* **DATA TO USE**:
----
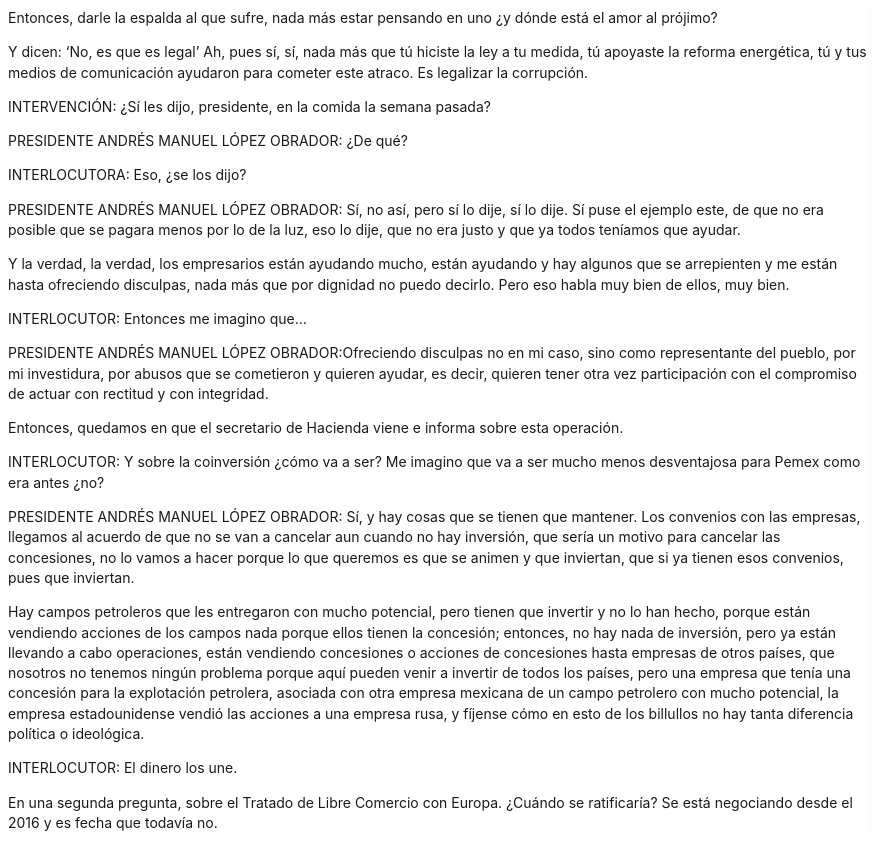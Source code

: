 Entonces, darle la espalda al que sufre, nada más estar pensando en uno ¿y
dónde está el amor al prójimo?

Y dicen: ‘No, es que es legal’ Ah, pues sí, sí, nada más que tú hiciste la ley
a tu medida, tú apoyaste la reforma energética, tú y tus medios de
comunicación ayudaron para cometer este atraco. Es legalizar la corrupción.

INTERVENCIÓN: ¿Sí les dijo, presidente, en la comida la semana pasada?

PRESIDENTE ANDRÉS MANUEL LÓPEZ OBRADOR: ¿De qué?

INTERLOCUTORA: Eso, ¿se los dijo?

PRESIDENTE ANDRÉS MANUEL LÓPEZ OBRADOR: Sí, no así, pero sí lo dije, sí lo
dije. Sí puse el ejemplo este, de que no era posible que se pagara menos por
lo de la luz, eso lo dije, que no era justo y que ya todos teníamos que
ayudar.

Y la verdad, la verdad, los empresarios están ayudando mucho, están ayudando y
hay algunos que se arrepienten y me están hasta ofreciendo disculpas, nada más
que por dignidad no puedo decirlo. Pero eso habla muy bien de ellos, muy bien.

INTERLOCUTOR: Entonces me imagino que…

PRESIDENTE ANDRÉS MANUEL LÓPEZ OBRADOR:Ofreciendo disculpas no en mi caso,
sino como representante del pueblo, por mi investidura, por abusos que se
cometieron y quieren ayudar, es decir, quieren tener otra vez participación
con el compromiso de actuar con rectitud y con integridad.

Entonces, quedamos en que el secretario de Hacienda viene e informa sobre esta
operación.

INTERLOCUTOR: Y sobre la coinversión ¿cómo va a ser? Me imagino que va a ser
mucho menos desventajosa para Pemex como era antes ¿no?

PRESIDENTE ANDRÉS MANUEL LÓPEZ OBRADOR: Sí, y hay cosas que se tienen que
mantener. Los convenios con las empresas, llegamos al acuerdo de que no se van
a cancelar aun cuando no hay inversión, que sería un motivo para cancelar las
concesiones, no lo vamos a hacer porque lo que queremos es que se animen y que
inviertan, que si ya tienen esos convenios, pues que inviertan.

Hay campos petroleros que les entregaron con mucho potencial, pero tienen que
invertir y no lo han hecho, porque están vendiendo acciones de los campos nada
porque ellos tienen la concesión; entonces, no hay nada de inversión, pero ya
están llevando a cabo operaciones, están vendiendo concesiones o acciones de
concesiones hasta empresas de otros países, que nosotros no tenemos ningún
problema porque aquí pueden venir a invertir de todos los países, pero una
empresa que tenía una concesión para la explotación petrolera, asociada con
otra empresa mexicana de un campo petrolero con mucho potencial, la empresa
estadounidense vendió las acciones a una empresa rusa, y fíjense cómo en esto
de los billullos no hay tanta diferencia política o ideológica.

INTERLOCUTOR: El dinero los une.

En una segunda pregunta, sobre el Tratado de Libre Comercio con Europa.
¿Cuándo se ratificaría? Se está negociando desde el 2016 y es fecha que
todavía no.

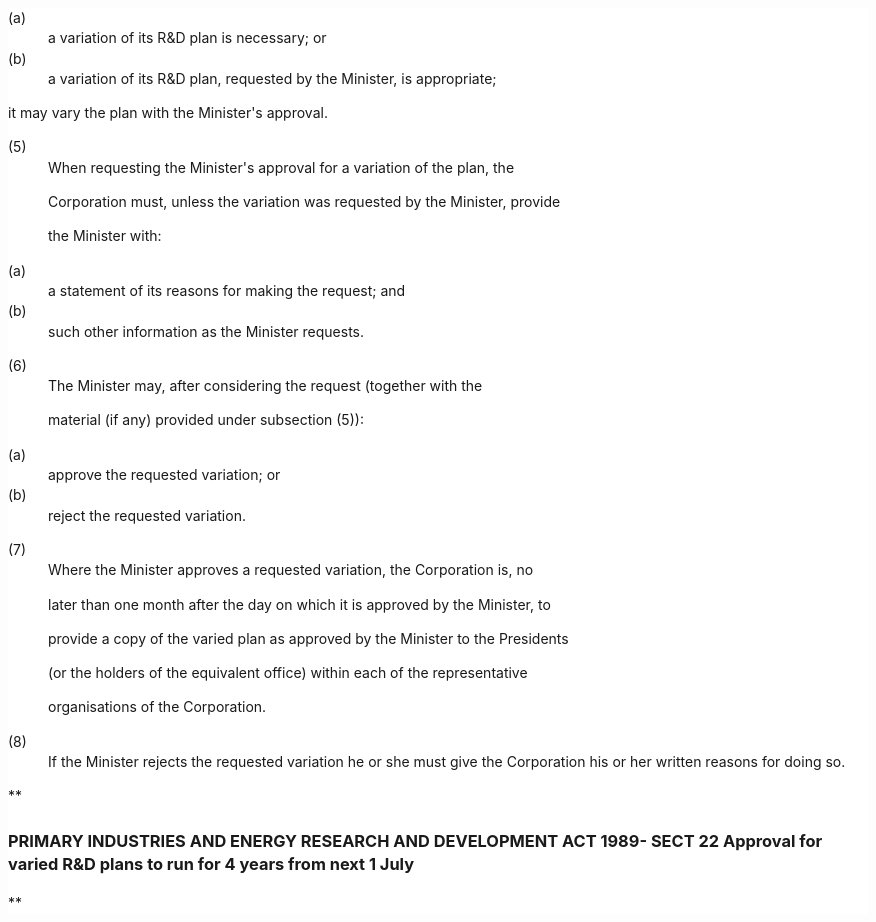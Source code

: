 <dt>(a)</dt><dd>a variation of its R&amp;D plan is necessary; or</dd>

<dt>(b)</dt><dd>a variation of its R&amp;D plan, requested by the Minister, is appropriate;

</dd>

</dl></dl></dl>

it may vary the plan with the Minister's approval.

<dl compact=""><dl compact="">

<dt>(5)</dt><dd>When requesting the Minister's approval for a variation of the plan, the

Corporation must, unless the variation was requested by the Minister, provide

the Minister with:

</dd> </dl></dl>

<dl compact=""><dl compact=""><dl compact="">

<dt>(a)</dt><dd>a statement of its reasons for making the request; and</dd>

<dt>(b)</dt><dd>such other information as the Minister requests.

</dd>

</dl></dl></dl>

<dl compact=""><dl compact="">

<dt>(6)</dt><dd>The Minister may, after considering the request (together with the

material (if any) provided under subsection (5)):

</dd> </dl></dl>

<dl compact=""><dl compact=""><dl compact="">

<dt>(a)</dt><dd>approve the requested variation; or</dd>

<dt>(b)</dt><dd>reject the requested variation.

</dd>

</dl></dl></dl>

<dl compact=""><dl compact="">

<dt>(7)</dt><dd>Where the Minister approves a requested variation, the Corporation is, no

later than one month after the day on which it is approved by the Minister, to

provide a copy of the varied plan as approved by the Minister to the Presidents

(or the holders of the equivalent office) within each of the representative

organisations of the Corporation.</dd> <dt>(8)</dt><dd>If the Minister rejects the requested variation he or she must give the Corporation his or her written reasons for doing so. </dd> </dl></dl>

**

###  PRIMARY INDUSTRIES AND ENERGY RESEARCH AND DEVELOPMENT ACT 1989- SECT 22  Approval for varied R&amp;D plans to run for 4 years from next 1&#160;July 
**
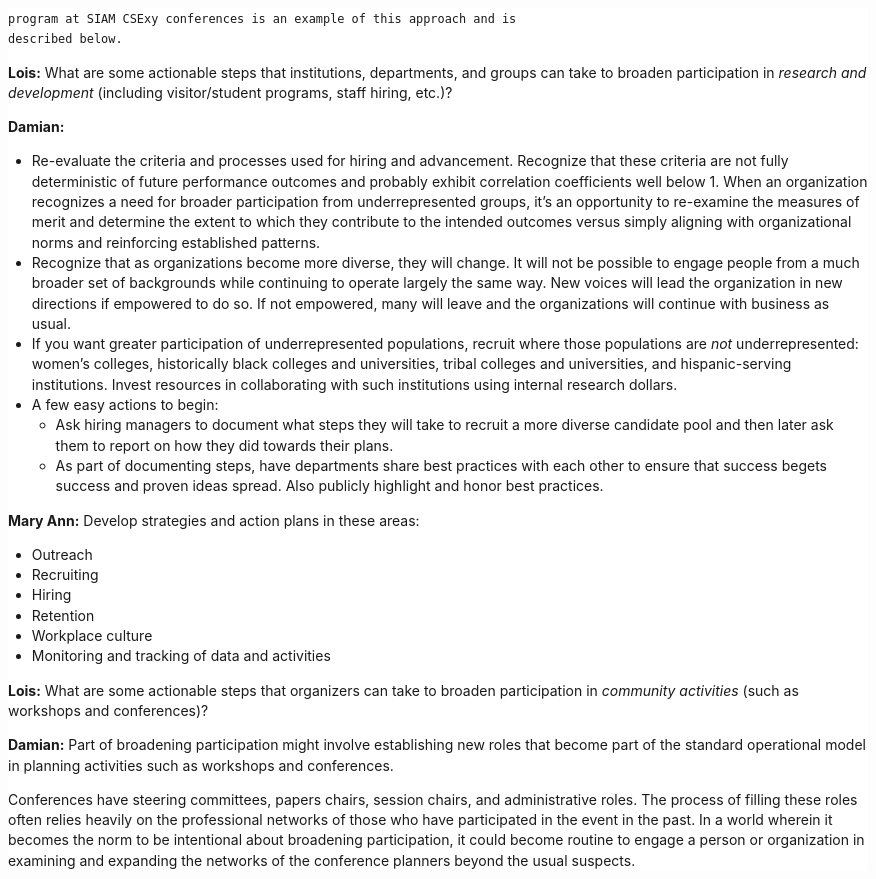     program at SIAM CSExy conferences is an example of this approach and is
    described below.

**Lois:** What are some actionable steps that institutions, departments, and groups can take to broaden participation in *research and development* (including visitor/student programs, staff hiring, etc.)?

**Damian:**
-   Re-evaluate the criteria and processes used for hiring and advancement.
    Recognize that these criteria are not fully deterministic of future
    performance outcomes and probably exhibit correlation coefficients well
    below 1. When an organization recognizes a need for broader participation
    from underrepresented groups, it’s an opportunity to re-examine the measures
    of merit and determine the extent to which they contribute to the intended
    outcomes versus simply aligning with organizational norms and reinforcing
    established patterns.
-   Recognize that as organizations become more diverse, they will change. It
    will not be possible to engage people from a much broader set of backgrounds
    while continuing to operate largely the same way. New voices will lead the
    organization in new directions if empowered to do so. If not empowered, many
    will leave and the organizations will continue with business as usual.
-   If you want greater participation of underrepresented populations, recruit
    where those populations are *not* underrepresented: women’s colleges,
    historically black colleges and universities, tribal colleges and
    universities, and hispanic-serving institutions. Invest resources in
    collaborating with such institutions using internal research dollars.
-   A few easy actions to begin:
    -   Ask hiring managers to document what steps they will take to recruit a
        more diverse candidate pool and then later ask them to report on how
        they did towards their plans.
    -   As part of documenting steps, have departments share best practices with
        each other to ensure that success begets success and proven ideas
        spread. Also publicly highlight and honor best practices.

**Mary Ann:** Develop strategies and action plans in these areas:
-   Outreach
-   Recruiting
-   Hiring
-   Retention
-   Workplace culture
-   Monitoring and tracking of data and activities

**Lois:** What are some actionable steps that organizers can take to broaden participation in *community activities* (such as workshops and conferences)?

**Damian:** Part of broadening participation might involve establishing new
roles that become part of the standard operational model in planning
activities such as workshops and conferences.

Conferences have steering committees, papers chairs, session chairs, and
administrative roles. The process of filling these roles often relies
heavily on the professional networks of those who have participated in the
event in the past. In a world wherein it becomes the norm to be intentional
about broadening participation, it could become routine to engage a person
or organization in examining and expanding the networks of the conference
planners beyond the usual suspects.
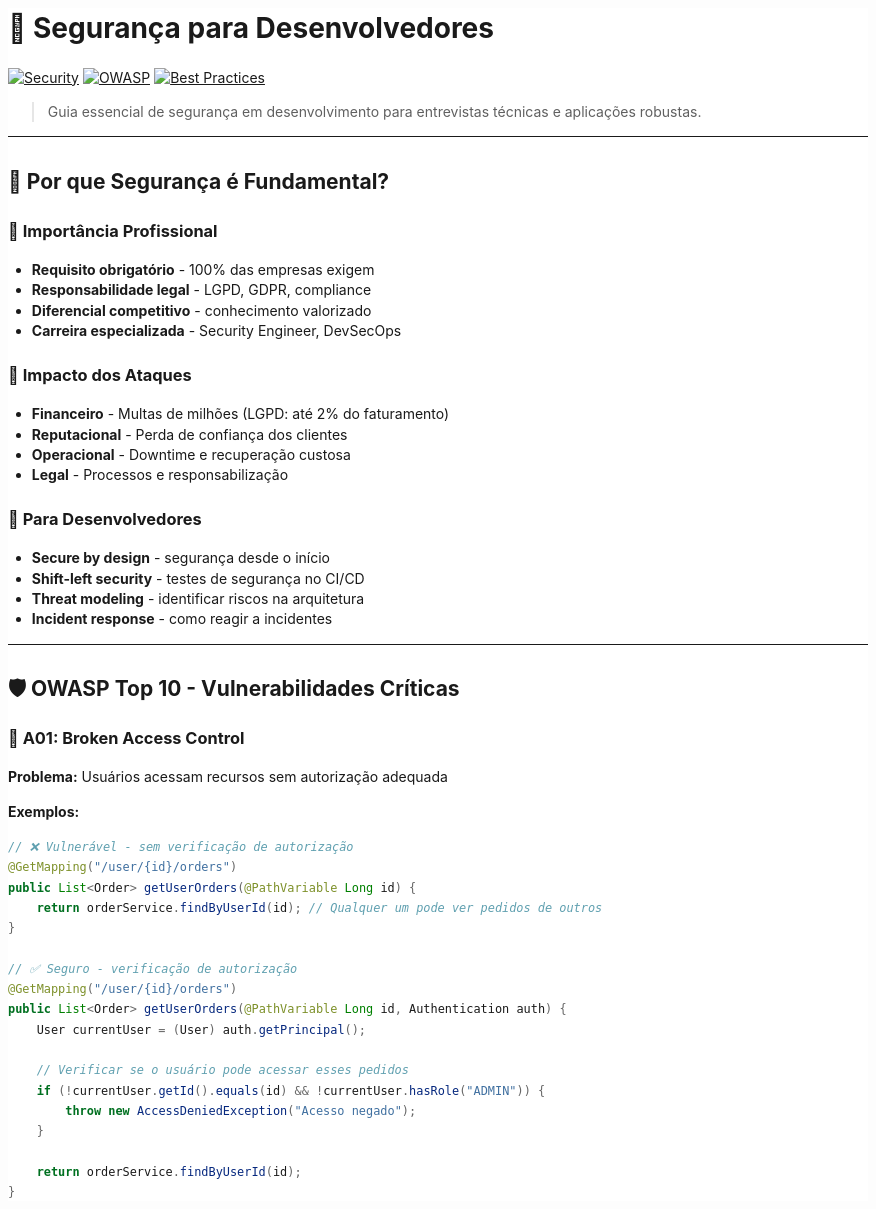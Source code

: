 # 🔐 Segurança para Desenvolvedores

[![Security](https://img.shields.io/badge/focus-Security-red.svg)]()
[![OWASP](https://img.shields.io/badge/standard-OWASP-blue.svg)](https://owasp.org/)
[![Best Practices](https://img.shields.io/badge/practices-Security-green.svg)]()

> Guia essencial de segurança em desenvolvimento para entrevistas técnicas e aplicações robustas.

---

## 🎯 Por que Segurança é Fundamental?

### 💼 **Importância Profissional**

- **Requisito obrigatório** - 100% das empresas exigem
- **Responsabilidade legal** - LGPD, GDPR, compliance
- **Diferencial competitivo** - conhecimento valorizado
- **Carreira especializada** - Security Engineer, DevSecOps

### 🚨 **Impacto dos Ataques**

- **Financeiro** - Multas de milhões (LGPD: até 2% do faturamento)
- **Reputacional** - Perda de confiança dos clientes
- **Operacional** - Downtime e recuperação custosa
- **Legal** - Processos e responsabilização

### 🔧 **Para Desenvolvedores**

- **Secure by design** - segurança desde o início
- **Shift-left security** - testes de segurança no CI/CD
- **Threat modeling** - identificar riscos na arquitetura
- **Incident response** - como reagir a incidentes

---

## 🛡️ OWASP Top 10 - Vulnerabilidades Críticas

### 🔸 **A01: Broken Access Control**

**Problema:** Usuários acessam recursos sem autorização adequada

**Exemplos:**

```java
// ❌ Vulnerável - sem verificação de autorização
@GetMapping("/user/{id}/orders")
public List<Order> getUserOrders(@PathVariable Long id) {
    return orderService.findByUserId(id); // Qualquer um pode ver pedidos de outros
}

// ✅ Seguro - verificação de autorização
@GetMapping("/user/{id}/orders")
public List<Order> getUserOrders(@PathVariable Long id, Authentication auth) {
    User currentUser = (User) auth.getPrincipal();

    // Verificar se o usuário pode acessar esses pedidos
    if (!currentUser.getId().equals(id) && !currentUser.hasRole("ADMIN")) {
        throw new AccessDeniedException("Acesso negado");
    }

    return orderService.findByUserId(id);
}
```

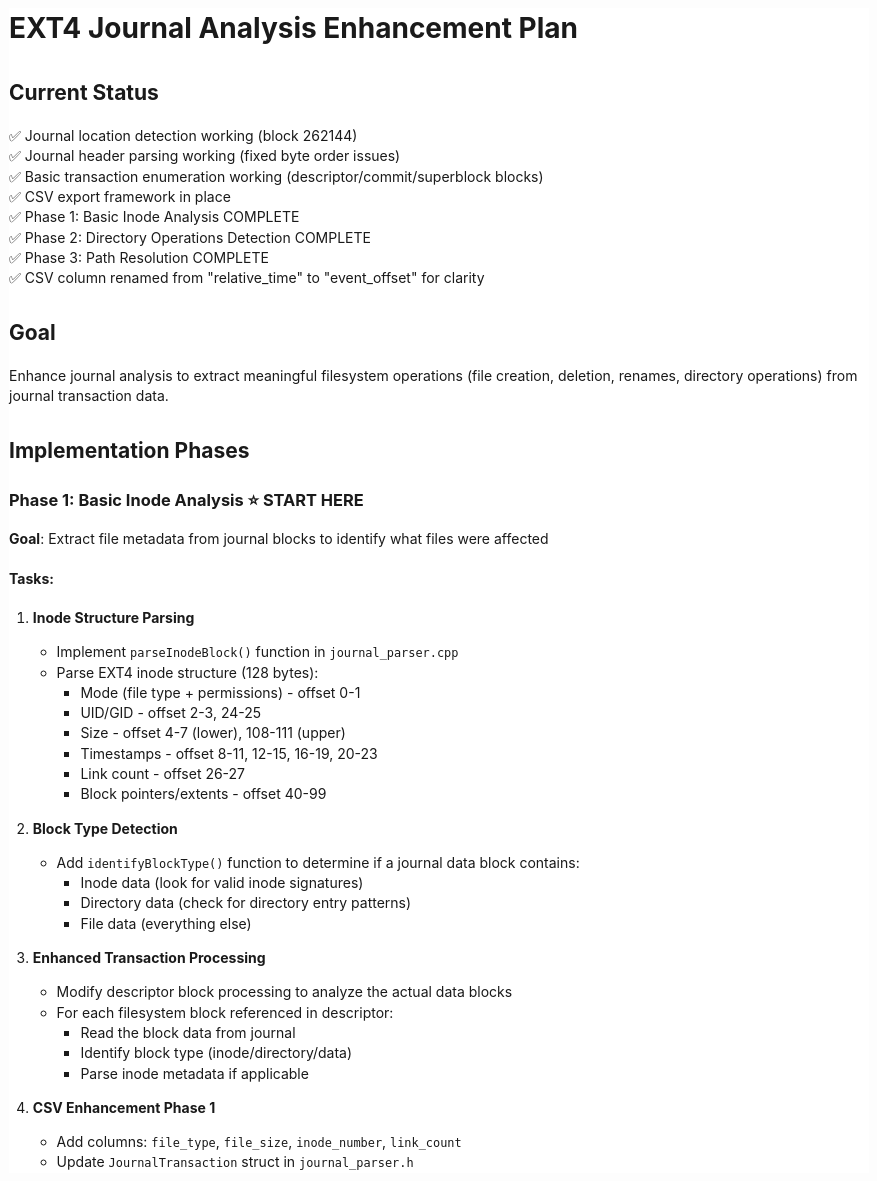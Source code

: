 # EXT4 Journal Analysis Enhancement Plan

## Current Status
✅ Journal location detection working (block 262144)  
✅ Journal header parsing working (fixed byte order issues)  
✅ Basic transaction enumeration working (descriptor/commit/superblock blocks)  
✅ CSV export framework in place  
✅ Phase 1: Basic Inode Analysis COMPLETE  
✅ Phase 2: Directory Operations Detection COMPLETE  
✅ Phase 3: Path Resolution COMPLETE  
✅ CSV column renamed from "relative_time" to "event_offset" for clarity  

## Goal
Enhance journal analysis to extract meaningful filesystem operations (file creation, deletion, renames, directory operations) from journal transaction data.

## Implementation Phases

### Phase 1: Basic Inode Analysis ⭐ **START HERE**
**Goal**: Extract file metadata from journal blocks to identify what files were affected

#### Tasks:
1. **Inode Structure Parsing**
   - Implement `parseInodeBlock()` function in `journal_parser.cpp`
   - Parse EXT4 inode structure (128 bytes):
     - Mode (file type + permissions) - offset 0-1
     - UID/GID - offset 2-3, 24-25  
     - Size - offset 4-7 (lower), 108-111 (upper)
     - Timestamps - offset 8-11, 12-15, 16-19, 20-23
     - Link count - offset 26-27
     - Block pointers/extents - offset 40-99

2. **Block Type Detection**
   - Add `identifyBlockType()` function to determine if a journal data block contains:
     - Inode data (look for valid inode signatures)
     - Directory data (check for directory entry patterns)
     - File data (everything else)

3. **Enhanced Transaction Processing**
   - Modify descriptor block processing to analyze the actual data blocks
   - For each filesystem block referenced in descriptor:
     - Read the block data from journal
     - Identify block type (inode/directory/data)
     - Parse inode metadata if applicable

4. **CSV Enhancement Phase 1**
   - Add columns: `file_type`, `file_size`, `inode_number`, `link_count`
   - Update `JournalTransaction` struct in `journal_parser.h`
----
* **WHAT YOU NEED TO DO**: Extract exactly and only the lines above from the line containing "PRESIDENTE ANDRÉS MANUEL LÓPEZ OBRADOR:Ofreciendo" through the line containing "a cancelar aun", both end lines included.

* **OUTPUT**:
PRESIDENTE ANDRÉS MANUEL LÓPEZ OBRADOR:Ofreciendo disculpas no en mi caso,
sino como representante del pueblo, por mi investidura, por abusos que se
cometieron y quieren ayudar, es decir, quieren tener otra vez participación
con el compromiso de actuar con rectitud y con integridad.

Entonces, quedamos en que el secretario de Hacienda viene e informa sobre esta
operación.

INTERLOCUTOR: Y sobre la coinversión ¿cómo va a ser? Me imagino que va a ser
mucho menos desventajosa para Pemex como era antes ¿no?

PRESIDENTE ANDRÉS MANUEL LÓPEZ OBRADOR: Sí, y hay cosas que se tienen que
mantener. Los convenios con las empresas, llegamos al acuerdo de que no se van
a cancelar aun cuando no hay inversión, que sería un motivo para cancelar las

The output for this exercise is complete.